▶ _Task item_
Every line of the records below that has the word "角色空條承太郎口吻進行回覆的AI機器人" should be copied.

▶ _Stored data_
====

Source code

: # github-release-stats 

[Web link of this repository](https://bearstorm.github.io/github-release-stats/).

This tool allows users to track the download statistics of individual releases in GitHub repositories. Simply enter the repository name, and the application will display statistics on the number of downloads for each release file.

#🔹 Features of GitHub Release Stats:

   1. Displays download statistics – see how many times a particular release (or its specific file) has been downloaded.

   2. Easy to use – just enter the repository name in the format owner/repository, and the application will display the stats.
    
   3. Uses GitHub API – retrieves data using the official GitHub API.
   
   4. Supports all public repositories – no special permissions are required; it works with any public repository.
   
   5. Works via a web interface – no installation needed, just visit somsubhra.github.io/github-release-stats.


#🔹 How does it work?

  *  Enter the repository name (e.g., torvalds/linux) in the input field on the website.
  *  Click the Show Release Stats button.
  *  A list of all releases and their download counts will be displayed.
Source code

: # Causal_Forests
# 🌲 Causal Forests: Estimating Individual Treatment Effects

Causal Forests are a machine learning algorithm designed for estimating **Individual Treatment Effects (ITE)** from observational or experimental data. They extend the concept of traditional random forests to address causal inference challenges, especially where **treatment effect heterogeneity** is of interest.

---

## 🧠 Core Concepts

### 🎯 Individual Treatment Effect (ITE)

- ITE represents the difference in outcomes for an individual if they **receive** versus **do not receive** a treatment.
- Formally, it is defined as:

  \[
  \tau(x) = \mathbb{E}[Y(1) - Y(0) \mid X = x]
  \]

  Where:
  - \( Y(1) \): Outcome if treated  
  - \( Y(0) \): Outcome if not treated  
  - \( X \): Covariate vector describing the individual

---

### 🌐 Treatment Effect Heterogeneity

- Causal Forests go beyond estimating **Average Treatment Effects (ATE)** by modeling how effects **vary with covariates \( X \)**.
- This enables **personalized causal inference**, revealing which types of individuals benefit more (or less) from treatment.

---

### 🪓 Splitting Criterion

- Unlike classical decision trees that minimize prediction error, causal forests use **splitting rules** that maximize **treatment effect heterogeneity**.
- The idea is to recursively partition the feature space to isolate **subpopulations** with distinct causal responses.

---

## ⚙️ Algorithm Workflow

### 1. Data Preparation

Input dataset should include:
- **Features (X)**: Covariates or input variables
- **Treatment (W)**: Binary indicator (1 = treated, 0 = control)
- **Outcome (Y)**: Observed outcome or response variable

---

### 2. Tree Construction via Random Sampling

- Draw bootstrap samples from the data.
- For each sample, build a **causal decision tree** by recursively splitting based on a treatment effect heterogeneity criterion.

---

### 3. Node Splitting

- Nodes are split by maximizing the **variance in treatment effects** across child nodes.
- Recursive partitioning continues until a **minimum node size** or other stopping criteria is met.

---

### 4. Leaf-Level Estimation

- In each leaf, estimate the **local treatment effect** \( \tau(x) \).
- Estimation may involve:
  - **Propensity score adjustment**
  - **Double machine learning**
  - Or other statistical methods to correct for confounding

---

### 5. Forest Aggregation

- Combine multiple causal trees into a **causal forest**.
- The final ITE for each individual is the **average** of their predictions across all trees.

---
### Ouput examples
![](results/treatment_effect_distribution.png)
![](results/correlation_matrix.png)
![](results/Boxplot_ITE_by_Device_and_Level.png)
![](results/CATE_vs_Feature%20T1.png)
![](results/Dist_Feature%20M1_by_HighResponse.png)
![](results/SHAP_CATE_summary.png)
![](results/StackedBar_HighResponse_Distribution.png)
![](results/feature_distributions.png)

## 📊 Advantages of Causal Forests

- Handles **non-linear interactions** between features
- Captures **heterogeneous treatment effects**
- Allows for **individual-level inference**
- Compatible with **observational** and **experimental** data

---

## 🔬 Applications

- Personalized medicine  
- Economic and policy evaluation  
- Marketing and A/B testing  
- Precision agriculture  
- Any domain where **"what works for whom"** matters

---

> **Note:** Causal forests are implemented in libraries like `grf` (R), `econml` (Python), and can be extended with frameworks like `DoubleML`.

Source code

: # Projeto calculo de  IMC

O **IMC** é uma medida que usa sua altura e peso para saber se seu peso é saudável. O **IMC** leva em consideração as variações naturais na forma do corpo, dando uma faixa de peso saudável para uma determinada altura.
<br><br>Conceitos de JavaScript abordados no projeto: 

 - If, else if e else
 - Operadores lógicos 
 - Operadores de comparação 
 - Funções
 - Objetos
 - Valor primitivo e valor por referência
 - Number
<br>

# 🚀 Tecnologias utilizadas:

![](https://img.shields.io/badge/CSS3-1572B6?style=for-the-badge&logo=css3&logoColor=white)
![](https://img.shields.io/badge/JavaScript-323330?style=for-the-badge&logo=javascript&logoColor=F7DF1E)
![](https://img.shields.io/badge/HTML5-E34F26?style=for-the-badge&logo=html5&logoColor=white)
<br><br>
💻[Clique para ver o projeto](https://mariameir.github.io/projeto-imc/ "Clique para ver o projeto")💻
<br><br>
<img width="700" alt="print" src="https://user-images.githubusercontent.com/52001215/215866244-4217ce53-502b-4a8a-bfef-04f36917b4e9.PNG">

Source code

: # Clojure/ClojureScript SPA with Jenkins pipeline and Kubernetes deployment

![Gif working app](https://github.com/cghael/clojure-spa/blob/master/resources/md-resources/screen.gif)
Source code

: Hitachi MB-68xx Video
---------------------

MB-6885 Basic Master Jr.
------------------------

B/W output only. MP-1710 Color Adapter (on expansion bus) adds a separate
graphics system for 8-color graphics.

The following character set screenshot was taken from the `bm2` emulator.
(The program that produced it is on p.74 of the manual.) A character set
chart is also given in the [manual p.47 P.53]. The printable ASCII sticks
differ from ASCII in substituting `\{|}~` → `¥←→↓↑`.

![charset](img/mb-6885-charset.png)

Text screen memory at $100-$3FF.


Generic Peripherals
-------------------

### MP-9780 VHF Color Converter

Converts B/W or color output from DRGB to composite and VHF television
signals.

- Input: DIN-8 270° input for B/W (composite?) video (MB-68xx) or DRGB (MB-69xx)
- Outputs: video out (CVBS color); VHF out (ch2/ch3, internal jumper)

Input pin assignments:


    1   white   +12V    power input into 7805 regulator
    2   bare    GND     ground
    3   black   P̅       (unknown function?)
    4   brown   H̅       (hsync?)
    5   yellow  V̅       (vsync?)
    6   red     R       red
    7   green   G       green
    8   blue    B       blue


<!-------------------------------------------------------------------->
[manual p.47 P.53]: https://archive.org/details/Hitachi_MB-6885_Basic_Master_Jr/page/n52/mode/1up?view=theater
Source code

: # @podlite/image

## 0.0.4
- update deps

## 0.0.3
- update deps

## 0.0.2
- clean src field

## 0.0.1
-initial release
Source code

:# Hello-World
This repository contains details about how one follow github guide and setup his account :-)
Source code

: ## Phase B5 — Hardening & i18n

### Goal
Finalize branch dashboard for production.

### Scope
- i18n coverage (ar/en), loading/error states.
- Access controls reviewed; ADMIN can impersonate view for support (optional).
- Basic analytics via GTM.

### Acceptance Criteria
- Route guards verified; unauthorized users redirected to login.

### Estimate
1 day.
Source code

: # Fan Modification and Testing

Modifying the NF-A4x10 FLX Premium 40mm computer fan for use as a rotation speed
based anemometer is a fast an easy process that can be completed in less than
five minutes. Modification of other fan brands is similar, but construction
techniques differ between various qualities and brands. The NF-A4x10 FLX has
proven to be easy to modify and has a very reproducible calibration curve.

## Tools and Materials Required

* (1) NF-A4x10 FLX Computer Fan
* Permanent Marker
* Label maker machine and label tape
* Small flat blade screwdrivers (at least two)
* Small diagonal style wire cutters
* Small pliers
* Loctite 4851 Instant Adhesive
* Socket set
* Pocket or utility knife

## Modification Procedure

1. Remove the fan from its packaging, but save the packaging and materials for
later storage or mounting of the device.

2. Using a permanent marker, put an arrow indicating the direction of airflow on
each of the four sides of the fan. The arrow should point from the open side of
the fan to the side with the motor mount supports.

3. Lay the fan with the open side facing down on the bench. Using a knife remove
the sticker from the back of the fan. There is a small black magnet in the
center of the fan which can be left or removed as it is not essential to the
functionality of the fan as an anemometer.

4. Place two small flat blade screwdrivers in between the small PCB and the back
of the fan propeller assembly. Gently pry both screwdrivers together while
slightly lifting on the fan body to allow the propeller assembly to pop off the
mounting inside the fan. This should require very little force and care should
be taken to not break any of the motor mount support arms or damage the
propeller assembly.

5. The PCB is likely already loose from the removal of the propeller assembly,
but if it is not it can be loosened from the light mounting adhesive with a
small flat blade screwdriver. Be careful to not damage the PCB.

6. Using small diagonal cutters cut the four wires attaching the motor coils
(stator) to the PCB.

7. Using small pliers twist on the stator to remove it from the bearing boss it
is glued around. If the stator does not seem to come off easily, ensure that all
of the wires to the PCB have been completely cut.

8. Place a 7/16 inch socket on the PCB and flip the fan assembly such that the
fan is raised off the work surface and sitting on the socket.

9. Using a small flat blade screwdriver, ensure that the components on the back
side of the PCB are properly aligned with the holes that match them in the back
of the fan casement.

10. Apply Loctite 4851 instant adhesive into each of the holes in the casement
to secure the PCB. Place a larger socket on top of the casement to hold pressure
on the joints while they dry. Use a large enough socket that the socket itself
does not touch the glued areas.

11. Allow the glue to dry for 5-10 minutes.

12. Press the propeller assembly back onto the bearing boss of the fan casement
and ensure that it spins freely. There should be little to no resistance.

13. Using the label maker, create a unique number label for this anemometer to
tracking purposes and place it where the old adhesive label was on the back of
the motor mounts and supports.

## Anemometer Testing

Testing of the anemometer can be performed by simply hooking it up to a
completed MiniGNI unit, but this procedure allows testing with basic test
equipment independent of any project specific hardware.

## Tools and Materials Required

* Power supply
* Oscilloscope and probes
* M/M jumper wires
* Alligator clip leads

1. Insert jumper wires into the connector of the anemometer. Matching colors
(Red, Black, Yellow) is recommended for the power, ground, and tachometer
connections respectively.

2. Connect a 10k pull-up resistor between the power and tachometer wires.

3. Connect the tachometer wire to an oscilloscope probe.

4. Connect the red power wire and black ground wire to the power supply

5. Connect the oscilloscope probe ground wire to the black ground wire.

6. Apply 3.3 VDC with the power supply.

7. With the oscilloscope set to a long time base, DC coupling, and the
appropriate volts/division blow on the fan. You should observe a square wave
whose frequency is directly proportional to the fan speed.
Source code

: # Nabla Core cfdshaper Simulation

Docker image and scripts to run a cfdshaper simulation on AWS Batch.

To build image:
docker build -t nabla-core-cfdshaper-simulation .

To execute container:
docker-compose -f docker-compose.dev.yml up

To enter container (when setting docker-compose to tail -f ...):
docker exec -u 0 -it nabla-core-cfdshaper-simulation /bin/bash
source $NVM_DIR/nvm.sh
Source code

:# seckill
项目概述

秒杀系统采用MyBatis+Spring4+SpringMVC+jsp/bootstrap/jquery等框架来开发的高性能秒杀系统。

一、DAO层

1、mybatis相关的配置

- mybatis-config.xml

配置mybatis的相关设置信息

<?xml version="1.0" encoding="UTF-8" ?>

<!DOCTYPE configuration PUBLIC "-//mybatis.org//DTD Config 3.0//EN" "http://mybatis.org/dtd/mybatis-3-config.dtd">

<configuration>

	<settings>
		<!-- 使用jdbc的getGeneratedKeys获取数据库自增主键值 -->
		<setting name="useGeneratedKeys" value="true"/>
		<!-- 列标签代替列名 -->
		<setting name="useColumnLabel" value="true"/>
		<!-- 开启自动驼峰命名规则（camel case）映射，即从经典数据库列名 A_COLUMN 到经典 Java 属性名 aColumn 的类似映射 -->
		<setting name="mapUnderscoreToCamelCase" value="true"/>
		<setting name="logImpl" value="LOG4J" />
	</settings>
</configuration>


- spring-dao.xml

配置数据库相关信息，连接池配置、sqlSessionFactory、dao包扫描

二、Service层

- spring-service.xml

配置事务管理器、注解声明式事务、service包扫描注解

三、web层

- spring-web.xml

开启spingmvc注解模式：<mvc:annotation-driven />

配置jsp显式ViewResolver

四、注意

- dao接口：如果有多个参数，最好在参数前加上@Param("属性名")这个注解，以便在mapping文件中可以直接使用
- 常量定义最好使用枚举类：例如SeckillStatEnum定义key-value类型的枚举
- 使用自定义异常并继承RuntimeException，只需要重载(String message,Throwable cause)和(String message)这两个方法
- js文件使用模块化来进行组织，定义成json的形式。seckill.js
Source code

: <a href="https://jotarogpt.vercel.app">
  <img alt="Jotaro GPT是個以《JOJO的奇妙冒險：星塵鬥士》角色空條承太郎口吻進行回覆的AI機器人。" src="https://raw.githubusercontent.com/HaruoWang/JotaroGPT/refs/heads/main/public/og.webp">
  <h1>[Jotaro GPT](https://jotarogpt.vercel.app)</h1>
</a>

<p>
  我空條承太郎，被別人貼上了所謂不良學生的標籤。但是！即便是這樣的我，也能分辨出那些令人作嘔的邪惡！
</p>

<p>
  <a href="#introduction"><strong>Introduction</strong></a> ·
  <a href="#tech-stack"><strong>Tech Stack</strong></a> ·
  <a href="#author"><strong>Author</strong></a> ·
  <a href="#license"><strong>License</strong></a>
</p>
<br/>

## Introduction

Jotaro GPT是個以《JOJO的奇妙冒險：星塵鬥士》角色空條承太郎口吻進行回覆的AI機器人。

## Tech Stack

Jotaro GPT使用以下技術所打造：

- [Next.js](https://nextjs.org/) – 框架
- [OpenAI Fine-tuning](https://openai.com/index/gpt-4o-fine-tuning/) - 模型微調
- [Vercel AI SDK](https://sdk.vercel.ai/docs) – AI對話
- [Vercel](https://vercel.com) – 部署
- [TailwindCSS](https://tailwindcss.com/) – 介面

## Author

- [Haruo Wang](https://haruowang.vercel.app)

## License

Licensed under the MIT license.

====

▶ _Expected answer_
  <img alt="Jotaro GPT是個以《JOJO的奇妙冒險：星塵鬥士》角色空條承太郎口吻進行回覆的AI機器人。" src="https://raw.githubusercontent.com/HaruoWang/JotaroGPT/refs/heads/main/public/og.webp">
Jotaro GPT是個以《JOJO的奇妙冒險：星塵鬥士》角色空條承太郎口吻進行回覆的AI機器人。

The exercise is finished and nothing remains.